■ Supplied records
____

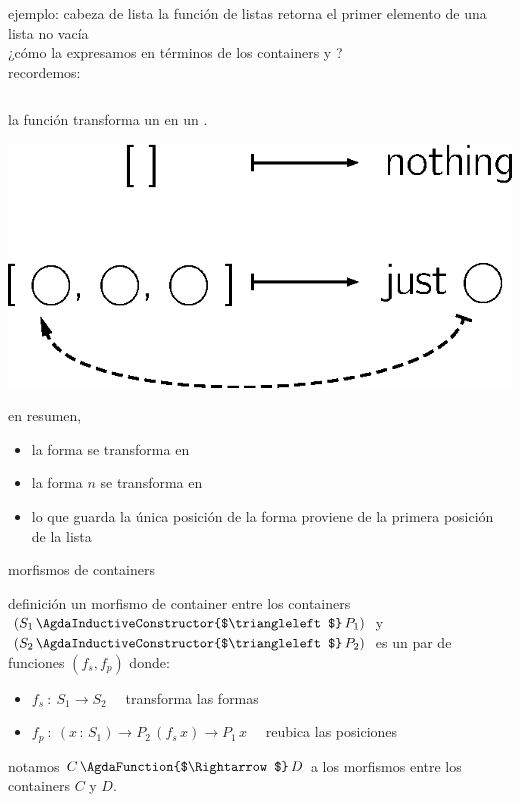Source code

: \documentclass[9pt]{beamer}
\newcommand{\saltar}{\vspace{1ex}}
\begin{document}
\begin{frame}[fragile]{ejemplo: cabeza de lista}
  la función  de listas retorna el primer elemento de una lista no vacía\\
  ¿cómo la expresamos en términos de los containers  y ?\\
  \pause
  recordemos:
  \begin{columns}[T,onlytextwidth]
    \hspace{-1ex}
  \end{columns}
  \pause
  la función  transforma un  en un .\\\saltar
  \begin{center}\includegraphics[scale=0.4]{img/head.eps}\end{center}
  en resumen,
    \begin{itemize}
    \item la forma  se transforma en 
    \item la forma  $n$ se transforma en 
    \item lo que guarda la única posición de la forma  proviene de la primera posición de la lista
    \end{itemize}
\end{frame}


\begin{frame}{morfismos de containers}
  \begin{block}{definición}
    un \alert{morfismo de container} entre los containers $(S_1\, \AgdaInductiveConstructor{$\triangleleft$}\, P_1)$ y $(S_2\, \AgdaInductiveConstructor{$\triangleleft$}\, P_2)$ es un par de funciones $(f_s, f_p)$ donde:
    \begin{itemize}
    \item $f_s\ :\ S_1 \to S_2\quad$ transforma las formas
    \item $f_p\ :\ (x\, :\, S_1) \to P_2\, (f_s\, x) \to P_1\, x\quad$ reubica las posiciones
    \end{itemize}\saltar
  \end{block}
  notamos $C\, \AgdaFunction{$\Rightarrow$}\, D$ a los morfismos entre los containers $C$ y $D$.
\end{frame}
\end{document}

____

■ Instructions to follow
Quote, without alteration, the final stretch of the entries: the line with "lista no vacía\\" onward to the last line.

■ Answer to this problem
  la función  de listas retorna el primer elemento de una lista no vacía\\
  ¿cómo la expresamos en términos de los containers  y ?\\
  \pause
  recordemos:
  \begin{columns}[T,onlytextwidth]
    \hspace{-1ex}
  \end{columns}
  \pause
  la función  transforma un  en un .\\\saltar
  \begin{center}\includegraphics[scale=0.4]{img/head.eps}\end{center}
  en resumen,
    \begin{itemize}
    \item la forma  se transforma en 
    \item la forma  $n$ se transforma en 
    \item lo que guarda la única posición de la forma  proviene de la primera posición de la lista
    \end{itemize}
\end{frame}


\begin{frame}{morfismos de containers}
  \begin{block}{definición}
    un \alert{morfismo de container} entre los containers $(S_1\, \AgdaInductiveConstructor{$\triangleleft$}\, P_1)$ y $(S_2\, \AgdaInductiveConstructor{$\triangleleft$}\, P_2)$ es un par de funciones $(f_s, f_p)$ donde:
    \begin{itemize}
    \item $f_s\ :\ S_1 \to S_2\quad$ transforma las formas
    \item $f_p\ :\ (x\, :\, S_1) \to P_2\, (f_s\, x) \to P_1\, x\quad$ reubica las posiciones
    \end{itemize}\saltar
  \end{block}
  notamos $C\, \AgdaFunction{$\Rightarrow$}\, D$ a los morfismos entre los containers $C$ y $D$.
\end{frame}
\end{document}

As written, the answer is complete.